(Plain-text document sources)

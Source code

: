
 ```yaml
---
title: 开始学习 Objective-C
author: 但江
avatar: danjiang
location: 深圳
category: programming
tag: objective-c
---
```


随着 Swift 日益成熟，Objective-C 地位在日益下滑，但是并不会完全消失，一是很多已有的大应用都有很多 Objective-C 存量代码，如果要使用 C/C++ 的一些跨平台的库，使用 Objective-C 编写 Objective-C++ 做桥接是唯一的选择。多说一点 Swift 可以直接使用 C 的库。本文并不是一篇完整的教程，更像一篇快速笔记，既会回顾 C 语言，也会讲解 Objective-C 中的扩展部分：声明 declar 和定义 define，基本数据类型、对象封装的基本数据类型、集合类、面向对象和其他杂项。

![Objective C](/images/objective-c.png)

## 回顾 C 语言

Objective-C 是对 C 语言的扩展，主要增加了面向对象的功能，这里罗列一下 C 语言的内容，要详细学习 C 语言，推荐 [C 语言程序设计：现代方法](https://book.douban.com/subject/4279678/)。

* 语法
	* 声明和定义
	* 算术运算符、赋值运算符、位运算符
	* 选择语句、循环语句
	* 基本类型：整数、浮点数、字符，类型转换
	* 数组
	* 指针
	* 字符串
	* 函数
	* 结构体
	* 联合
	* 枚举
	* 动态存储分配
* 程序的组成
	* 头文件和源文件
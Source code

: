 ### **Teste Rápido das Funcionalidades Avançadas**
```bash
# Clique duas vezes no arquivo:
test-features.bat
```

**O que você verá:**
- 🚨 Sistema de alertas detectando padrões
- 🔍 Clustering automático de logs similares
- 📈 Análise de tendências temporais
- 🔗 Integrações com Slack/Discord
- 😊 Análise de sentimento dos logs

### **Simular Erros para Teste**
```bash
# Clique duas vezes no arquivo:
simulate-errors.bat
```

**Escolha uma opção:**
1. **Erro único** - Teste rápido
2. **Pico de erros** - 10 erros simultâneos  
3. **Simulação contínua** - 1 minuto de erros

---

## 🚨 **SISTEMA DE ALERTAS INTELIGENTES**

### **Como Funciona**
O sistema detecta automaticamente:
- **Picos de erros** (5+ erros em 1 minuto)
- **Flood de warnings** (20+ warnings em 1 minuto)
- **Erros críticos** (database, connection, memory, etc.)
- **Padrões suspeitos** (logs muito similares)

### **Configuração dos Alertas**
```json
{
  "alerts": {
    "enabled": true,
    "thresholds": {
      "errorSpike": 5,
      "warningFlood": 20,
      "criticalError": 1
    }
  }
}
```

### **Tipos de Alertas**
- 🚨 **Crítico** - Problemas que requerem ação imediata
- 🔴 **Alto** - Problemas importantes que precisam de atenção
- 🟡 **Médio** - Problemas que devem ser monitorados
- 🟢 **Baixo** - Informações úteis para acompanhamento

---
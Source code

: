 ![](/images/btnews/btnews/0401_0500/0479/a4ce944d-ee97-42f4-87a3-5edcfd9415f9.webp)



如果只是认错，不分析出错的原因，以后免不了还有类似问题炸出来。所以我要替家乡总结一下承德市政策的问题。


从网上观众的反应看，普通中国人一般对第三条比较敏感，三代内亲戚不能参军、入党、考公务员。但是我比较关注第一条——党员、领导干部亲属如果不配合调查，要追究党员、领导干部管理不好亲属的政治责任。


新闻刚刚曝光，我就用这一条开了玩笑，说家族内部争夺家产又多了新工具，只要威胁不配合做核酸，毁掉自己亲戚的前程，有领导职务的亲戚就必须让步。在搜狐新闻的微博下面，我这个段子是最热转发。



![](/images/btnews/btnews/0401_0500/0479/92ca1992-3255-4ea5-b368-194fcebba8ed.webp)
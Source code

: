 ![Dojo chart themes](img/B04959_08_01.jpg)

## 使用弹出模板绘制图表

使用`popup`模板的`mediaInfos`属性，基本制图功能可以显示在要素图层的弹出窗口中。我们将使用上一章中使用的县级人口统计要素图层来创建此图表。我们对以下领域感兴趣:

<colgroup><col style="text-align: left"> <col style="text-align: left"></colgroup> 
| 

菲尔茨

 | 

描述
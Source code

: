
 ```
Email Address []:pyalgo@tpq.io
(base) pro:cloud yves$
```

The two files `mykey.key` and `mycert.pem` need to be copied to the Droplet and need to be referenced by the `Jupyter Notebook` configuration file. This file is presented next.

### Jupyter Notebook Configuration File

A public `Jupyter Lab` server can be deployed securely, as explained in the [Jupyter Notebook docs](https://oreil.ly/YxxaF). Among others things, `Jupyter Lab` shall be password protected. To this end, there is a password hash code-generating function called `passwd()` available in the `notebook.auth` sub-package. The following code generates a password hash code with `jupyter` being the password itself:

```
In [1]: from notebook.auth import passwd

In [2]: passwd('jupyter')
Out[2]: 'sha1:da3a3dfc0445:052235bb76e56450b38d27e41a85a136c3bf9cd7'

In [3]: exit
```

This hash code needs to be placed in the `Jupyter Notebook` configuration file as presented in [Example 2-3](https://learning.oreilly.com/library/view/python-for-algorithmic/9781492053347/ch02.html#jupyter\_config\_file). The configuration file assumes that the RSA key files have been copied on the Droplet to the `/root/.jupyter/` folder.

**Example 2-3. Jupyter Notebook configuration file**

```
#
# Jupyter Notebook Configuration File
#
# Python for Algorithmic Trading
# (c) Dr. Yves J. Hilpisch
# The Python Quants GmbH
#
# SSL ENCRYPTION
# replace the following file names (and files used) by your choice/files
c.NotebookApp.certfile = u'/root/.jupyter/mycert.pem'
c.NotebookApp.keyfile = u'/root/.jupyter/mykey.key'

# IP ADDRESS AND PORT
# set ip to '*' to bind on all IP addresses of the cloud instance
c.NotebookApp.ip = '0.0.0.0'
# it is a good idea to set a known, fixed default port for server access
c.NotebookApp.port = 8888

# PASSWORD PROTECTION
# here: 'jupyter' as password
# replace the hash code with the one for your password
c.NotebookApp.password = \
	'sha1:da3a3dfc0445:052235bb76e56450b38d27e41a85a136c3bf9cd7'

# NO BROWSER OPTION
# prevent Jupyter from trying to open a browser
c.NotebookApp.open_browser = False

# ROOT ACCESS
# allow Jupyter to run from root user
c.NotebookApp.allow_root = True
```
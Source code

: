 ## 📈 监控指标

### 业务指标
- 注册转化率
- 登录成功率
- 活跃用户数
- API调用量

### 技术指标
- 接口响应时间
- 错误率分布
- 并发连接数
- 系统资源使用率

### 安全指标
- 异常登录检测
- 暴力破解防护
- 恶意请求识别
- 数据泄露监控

Work order: All that is wanted is the stretch of lines above from the one containing "O sistema detecta" through the one containing "从网上观众的反应看，普通中国", duplicated exactly.

Problem solution:
O sistema detecta automaticamente:
- **Picos de erros** (5+ erros em 1 minuto)
- **Flood de warnings** (20+ warnings em 1 minuto)
- **Erros críticos** (database, connection, memory, etc.)
- **Padrões suspeitos** (logs muito similares)

### **Configuração dos Alertas**
```json
{
  "alerts": {
    "enabled": true,
    "thresholds": {
      "errorSpike": 5,
      "warningFlood": 20,
      "criticalError": 1
    }
  }
}
```

### **Tipos de Alertas**
- 🚨 **Crítico** - Problemas que requerem ação imediata
- 🔴 **Alto** - Problemas importantes que precisam de atenção
- 🟡 **Médio** - Problemas que devem ser monitorados
- 🟢 **Baixo** - Informações úteis para acompanhamento

---
Source code

: ![](/images/btnews/btnews/0401_0500/0479/a4ce944d-ee97-42f4-87a3-5edcfd9415f9.webp)



如果只是认错，不分析出错的原因，以后免不了还有类似问题炸出来。所以我要替家乡总结一下承德市政策的问题。


从网上观众的反应看，普通中国人一般对第三条比较敏感，三代内亲戚不能参军、入党、考公务员。但是我比较关注第一条——党员、领导干部亲属如果不配合调查，要追究党员、领导干部管理不好亲属的政治责任。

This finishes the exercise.